(WORK TO COMPLETE): Exact copies of the records below are required.

(PROVIDED DATA):

*** Begin section ***

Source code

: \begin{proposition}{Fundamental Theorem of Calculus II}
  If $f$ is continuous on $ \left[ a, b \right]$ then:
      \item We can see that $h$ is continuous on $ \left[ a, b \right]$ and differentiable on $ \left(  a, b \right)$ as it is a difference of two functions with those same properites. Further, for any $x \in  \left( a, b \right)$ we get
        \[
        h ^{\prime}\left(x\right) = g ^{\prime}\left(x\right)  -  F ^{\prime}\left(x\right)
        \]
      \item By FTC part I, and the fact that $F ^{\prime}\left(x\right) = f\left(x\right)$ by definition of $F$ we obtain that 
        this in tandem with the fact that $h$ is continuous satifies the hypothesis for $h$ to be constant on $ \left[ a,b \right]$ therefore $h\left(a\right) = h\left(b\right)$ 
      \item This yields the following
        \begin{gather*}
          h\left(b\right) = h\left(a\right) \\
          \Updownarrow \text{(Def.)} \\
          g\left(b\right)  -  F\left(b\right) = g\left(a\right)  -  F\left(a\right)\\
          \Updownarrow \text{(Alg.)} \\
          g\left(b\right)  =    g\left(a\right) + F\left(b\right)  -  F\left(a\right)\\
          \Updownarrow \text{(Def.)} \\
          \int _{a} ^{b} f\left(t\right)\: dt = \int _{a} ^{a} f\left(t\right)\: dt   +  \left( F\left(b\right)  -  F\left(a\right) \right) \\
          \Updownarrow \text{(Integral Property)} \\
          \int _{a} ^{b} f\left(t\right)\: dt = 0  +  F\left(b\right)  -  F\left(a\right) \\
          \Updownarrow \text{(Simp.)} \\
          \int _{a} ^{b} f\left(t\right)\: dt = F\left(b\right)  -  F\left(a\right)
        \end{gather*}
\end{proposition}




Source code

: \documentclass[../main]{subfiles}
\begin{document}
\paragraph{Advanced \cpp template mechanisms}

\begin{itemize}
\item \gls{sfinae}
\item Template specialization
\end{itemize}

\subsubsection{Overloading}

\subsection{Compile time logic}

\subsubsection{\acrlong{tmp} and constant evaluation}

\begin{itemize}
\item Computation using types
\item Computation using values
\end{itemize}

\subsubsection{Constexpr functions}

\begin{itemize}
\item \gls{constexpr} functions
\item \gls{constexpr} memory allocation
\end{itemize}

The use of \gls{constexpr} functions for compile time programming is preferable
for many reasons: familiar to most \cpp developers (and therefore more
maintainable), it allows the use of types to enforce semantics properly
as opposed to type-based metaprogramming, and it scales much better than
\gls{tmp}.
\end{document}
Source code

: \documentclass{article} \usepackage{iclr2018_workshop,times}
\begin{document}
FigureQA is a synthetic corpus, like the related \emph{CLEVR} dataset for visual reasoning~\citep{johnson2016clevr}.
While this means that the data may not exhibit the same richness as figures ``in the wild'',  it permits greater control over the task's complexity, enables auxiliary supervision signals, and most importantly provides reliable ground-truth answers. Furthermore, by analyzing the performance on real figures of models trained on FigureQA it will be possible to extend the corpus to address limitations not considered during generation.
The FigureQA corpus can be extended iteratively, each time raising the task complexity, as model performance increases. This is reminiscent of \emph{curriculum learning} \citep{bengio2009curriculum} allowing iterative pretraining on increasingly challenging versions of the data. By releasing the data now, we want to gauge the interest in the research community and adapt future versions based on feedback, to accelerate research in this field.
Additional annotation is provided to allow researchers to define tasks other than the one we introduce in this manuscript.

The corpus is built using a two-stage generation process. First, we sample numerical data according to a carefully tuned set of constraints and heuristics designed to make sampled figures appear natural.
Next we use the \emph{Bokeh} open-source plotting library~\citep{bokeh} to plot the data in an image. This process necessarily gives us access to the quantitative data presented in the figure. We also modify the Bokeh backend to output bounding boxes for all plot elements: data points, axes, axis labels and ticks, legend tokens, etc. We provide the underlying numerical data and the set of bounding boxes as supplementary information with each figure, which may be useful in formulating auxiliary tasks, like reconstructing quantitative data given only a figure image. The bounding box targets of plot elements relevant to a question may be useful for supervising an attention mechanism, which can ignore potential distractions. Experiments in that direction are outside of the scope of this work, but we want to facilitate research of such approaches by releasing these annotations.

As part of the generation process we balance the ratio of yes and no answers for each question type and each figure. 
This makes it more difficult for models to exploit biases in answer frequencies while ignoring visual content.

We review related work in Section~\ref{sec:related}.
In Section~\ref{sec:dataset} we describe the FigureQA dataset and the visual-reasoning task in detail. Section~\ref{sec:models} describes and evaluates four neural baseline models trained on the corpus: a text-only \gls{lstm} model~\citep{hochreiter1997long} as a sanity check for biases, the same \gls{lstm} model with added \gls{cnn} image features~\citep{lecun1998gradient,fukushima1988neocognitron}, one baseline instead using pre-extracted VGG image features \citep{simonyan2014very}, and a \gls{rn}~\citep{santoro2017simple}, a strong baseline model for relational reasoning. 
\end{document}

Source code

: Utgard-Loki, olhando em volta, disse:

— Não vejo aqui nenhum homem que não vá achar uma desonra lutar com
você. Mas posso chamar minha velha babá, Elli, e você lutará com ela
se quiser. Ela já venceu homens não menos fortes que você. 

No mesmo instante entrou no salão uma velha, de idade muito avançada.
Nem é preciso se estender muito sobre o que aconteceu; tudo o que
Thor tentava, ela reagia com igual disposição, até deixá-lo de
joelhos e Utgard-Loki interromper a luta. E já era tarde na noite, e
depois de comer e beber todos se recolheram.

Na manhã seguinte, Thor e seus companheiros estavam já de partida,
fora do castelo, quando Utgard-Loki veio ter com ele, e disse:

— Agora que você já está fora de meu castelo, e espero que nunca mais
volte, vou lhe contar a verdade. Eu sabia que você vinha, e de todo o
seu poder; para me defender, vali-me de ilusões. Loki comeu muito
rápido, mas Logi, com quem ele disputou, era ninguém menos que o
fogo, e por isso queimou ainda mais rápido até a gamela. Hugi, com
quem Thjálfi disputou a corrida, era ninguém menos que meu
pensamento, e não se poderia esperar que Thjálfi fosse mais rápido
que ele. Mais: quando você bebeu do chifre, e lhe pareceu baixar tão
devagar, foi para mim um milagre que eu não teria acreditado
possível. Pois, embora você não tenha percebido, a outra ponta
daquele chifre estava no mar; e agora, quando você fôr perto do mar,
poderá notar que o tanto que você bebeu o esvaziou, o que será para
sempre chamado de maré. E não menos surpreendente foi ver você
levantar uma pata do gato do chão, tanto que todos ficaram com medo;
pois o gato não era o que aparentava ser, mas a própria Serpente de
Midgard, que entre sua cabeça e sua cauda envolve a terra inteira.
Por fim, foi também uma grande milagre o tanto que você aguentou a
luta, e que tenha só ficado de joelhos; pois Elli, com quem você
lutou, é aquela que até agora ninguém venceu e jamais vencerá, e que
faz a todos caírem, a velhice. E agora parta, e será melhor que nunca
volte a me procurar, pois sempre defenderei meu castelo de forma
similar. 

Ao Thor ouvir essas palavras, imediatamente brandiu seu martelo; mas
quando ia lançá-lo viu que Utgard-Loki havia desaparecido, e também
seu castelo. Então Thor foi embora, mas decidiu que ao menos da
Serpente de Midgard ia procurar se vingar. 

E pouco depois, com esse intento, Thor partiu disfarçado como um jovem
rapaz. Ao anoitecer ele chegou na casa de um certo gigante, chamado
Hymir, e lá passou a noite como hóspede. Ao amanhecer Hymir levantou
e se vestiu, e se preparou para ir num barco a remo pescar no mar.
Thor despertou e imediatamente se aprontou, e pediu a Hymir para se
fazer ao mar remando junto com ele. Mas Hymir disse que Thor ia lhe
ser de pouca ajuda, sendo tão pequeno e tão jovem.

*** End section ***

(ANSWER SECTION):
Source code

: \begin{proposition}{Fundamental Theorem of Calculus II}
  If $f$ is continuous on $ \left[ a, b \right]$ then:
      \item We can see that $h$ is continuous on $ \left[ a, b \right]$ and differentiable on $ \left(  a, b \right)$ as it is a difference of two functions with those same properites. Further, for any $x \in  \left( a, b \right)$ we get
        \[
        h ^{\prime}\left(x\right) = g ^{\prime}\left(x\right)  -  F ^{\prime}\left(x\right)
        \]
      \item By FTC part I, and the fact that $F ^{\prime}\left(x\right) = f\left(x\right)$ by definition of $F$ we obtain that 
        this in tandem with the fact that $h$ is continuous satifies the hypothesis for $h$ to be constant on $ \left[ a,b \right]$ therefore $h\left(a\right) = h\left(b\right)$ 
      \item This yields the following
        \begin{gather*}
          h\left(b\right) = h\left(a\right) \\
          \Updownarrow \text{(Def.)} \\
          g\left(b\right)  -  F\left(b\right) = g\left(a\right)  -  F\left(a\right)\\
          \Updownarrow \text{(Alg.)} \\
          g\left(b\right)  =    g\left(a\right) + F\left(b\right)  -  F\left(a\right)\\
          \Updownarrow \text{(Def.)} \\
          \int _{a} ^{b} f\left(t\right)\: dt = \int _{a} ^{a} f\left(t\right)\: dt   +  \left( F\left(b\right)  -  F\left(a\right) \right) \\
          \Updownarrow \text{(Integral Property)} \\
          \int _{a} ^{b} f\left(t\right)\: dt = 0  +  F\left(b\right)  -  F\left(a\right) \\
          \Updownarrow \text{(Simp.)} \\
          \int _{a} ^{b} f\left(t\right)\: dt = F\left(b\right)  -  F\left(a\right)
        \end{gather*}
\end{proposition}




Source code

: \documentclass[../main]{subfiles}
\begin{document}
\paragraph{Advanced \cpp template mechanisms}

\begin{itemize}
\item \gls{sfinae}
\item Template specialization
\end{itemize}

\subsubsection{Overloading}

\subsection{Compile time logic}

\subsubsection{\acrlong{tmp} and constant evaluation}

\begin{itemize}
\item Computation using types
\item Computation using values
\end{itemize}

\subsubsection{Constexpr functions}

\begin{itemize}
\item \gls{constexpr} functions
\item \gls{constexpr} memory allocation
\end{itemize}

The use of \gls{constexpr} functions for compile time programming is preferable
for many reasons: familiar to most \cpp developers (and therefore more
maintainable), it allows the use of types to enforce semantics properly
as opposed to type-based metaprogramming, and it scales much better than
\gls{tmp}.
\end{document}
Source code

: \documentclass{article} \usepackage{iclr2018_workshop,times}
\begin{document}
FigureQA is a synthetic corpus, like the related \emph{CLEVR} dataset for visual reasoning~\citep{johnson2016clevr}.
While this means that the data may not exhibit the same richness as figures ``in the wild'',  it permits greater control over the task's complexity, enables auxiliary supervision signals, and most importantly provides reliable ground-truth answers. Furthermore, by analyzing the performance on real figures of models trained on FigureQA it will be possible to extend the corpus to address limitations not considered during generation.
The FigureQA corpus can be extended iteratively, each time raising the task complexity, as model performance increases. This is reminiscent of \emph{curriculum learning} \citep{bengio2009curriculum} allowing iterative pretraining on increasingly challenging versions of the data. By releasing the data now, we want to gauge the interest in the research community and adapt future versions based on feedback, to accelerate research in this field.
Additional annotation is provided to allow researchers to define tasks other than the one we introduce in this manuscript.

The corpus is built using a two-stage generation process. First, we sample numerical data according to a carefully tuned set of constraints and heuristics designed to make sampled figures appear natural.
Next we use the \emph{Bokeh} open-source plotting library~\citep{bokeh} to plot the data in an image. This process necessarily gives us access to the quantitative data presented in the figure. We also modify the Bokeh backend to output bounding boxes for all plot elements: data points, axes, axis labels and ticks, legend tokens, etc. We provide the underlying numerical data and the set of bounding boxes as supplementary information with each figure, which may be useful in formulating auxiliary tasks, like reconstructing quantitative data given only a figure image. The bounding box targets of plot elements relevant to a question may be useful for supervising an attention mechanism, which can ignore potential distractions. Experiments in that direction are outside of the scope of this work, but we want to facilitate research of such approaches by releasing these annotations.

As part of the generation process we balance the ratio of yes and no answers for each question type and each figure. 
This makes it more difficult for models to exploit biases in answer frequencies while ignoring visual content.

We review related work in Section~\ref{sec:related}.
In Section~\ref{sec:dataset} we describe the FigureQA dataset and the visual-reasoning task in detail. Section~\ref{sec:models} describes and evaluates four neural baseline models trained on the corpus: a text-only \gls{lstm} model~\citep{hochreiter1997long} as a sanity check for biases, the same \gls{lstm} model with added \gls{cnn} image features~\citep{lecun1998gradient,fukushima1988neocognitron}, one baseline instead using pre-extracted VGG image features \citep{simonyan2014very}, and a \gls{rn}~\citep{santoro2017simple}, a strong baseline model for relational reasoning. 
\end{document}

Source code

: Utgard-Loki, olhando em volta, disse:

— Não vejo aqui nenhum homem que não vá achar uma desonra lutar com
você. Mas posso chamar minha velha babá, Elli, e você lutará com ela
se quiser. Ela já venceu homens não menos fortes que você. 

No mesmo instante entrou no salão uma velha, de idade muito avançada.
Nem é preciso se estender muito sobre o que aconteceu; tudo o que
Thor tentava, ela reagia com igual disposição, até deixá-lo de
joelhos e Utgard-Loki interromper a luta. E já era tarde na noite, e
depois de comer e beber todos se recolheram.

Na manhã seguinte, Thor e seus companheiros estavam já de partida,
fora do castelo, quando Utgard-Loki veio ter com ele, e disse:

— Agora que você já está fora de meu castelo, e espero que nunca mais
volte, vou lhe contar a verdade. Eu sabia que você vinha, e de todo o
seu poder; para me defender, vali-me de ilusões. Loki comeu muito
rápido, mas Logi, com quem ele disputou, era ninguém menos que o
fogo, e por isso queimou ainda mais rápido até a gamela. Hugi, com
quem Thjálfi disputou a corrida, era ninguém menos que meu
pensamento, e não se poderia esperar que Thjálfi fosse mais rápido
que ele. Mais: quando você bebeu do chifre, e lhe pareceu baixar tão
devagar, foi para mim um milagre que eu não teria acreditado
possível. Pois, embora você não tenha percebido, a outra ponta
daquele chifre estava no mar; e agora, quando você fôr perto do mar,
poderá notar que o tanto que você bebeu o esvaziou, o que será para
sempre chamado de maré. E não menos surpreendente foi ver você
levantar uma pata do gato do chão, tanto que todos ficaram com medo;
pois o gato não era o que aparentava ser, mas a própria Serpente de
Midgard, que entre sua cabeça e sua cauda envolve a terra inteira.
Por fim, foi também uma grande milagre o tanto que você aguentou a
luta, e que tenha só ficado de joelhos; pois Elli, com quem você
lutou, é aquela que até agora ninguém venceu e jamais vencerá, e que
faz a todos caírem, a velhice. E agora parta, e será melhor que nunca
volte a me procurar, pois sempre defenderei meu castelo de forma
similar. 

Ao Thor ouvir essas palavras, imediatamente brandiu seu martelo; mas
quando ia lançá-lo viu que Utgard-Loki havia desaparecido, e também
seu castelo. Então Thor foi embora, mas decidiu que ao menos da
Serpente de Midgard ia procurar se vingar. 

E pouco depois, com esse intento, Thor partiu disfarçado como um jovem
rapaz. Ao anoitecer ele chegou na casa de um certo gigante, chamado
Hymir, e lá passou a noite como hóspede. Ao amanhecer Hymir levantou
e se vestiu, e se preparou para ir num barco a remo pescar no mar.
Thor despertou e imediatamente se aprontou, e pediu a Hymir para se
fazer ao mar remando junto com ele. Mas Hymir disse que Thor ia lhe
ser de pouca ajuda, sendo tão pequeno e tão jovem.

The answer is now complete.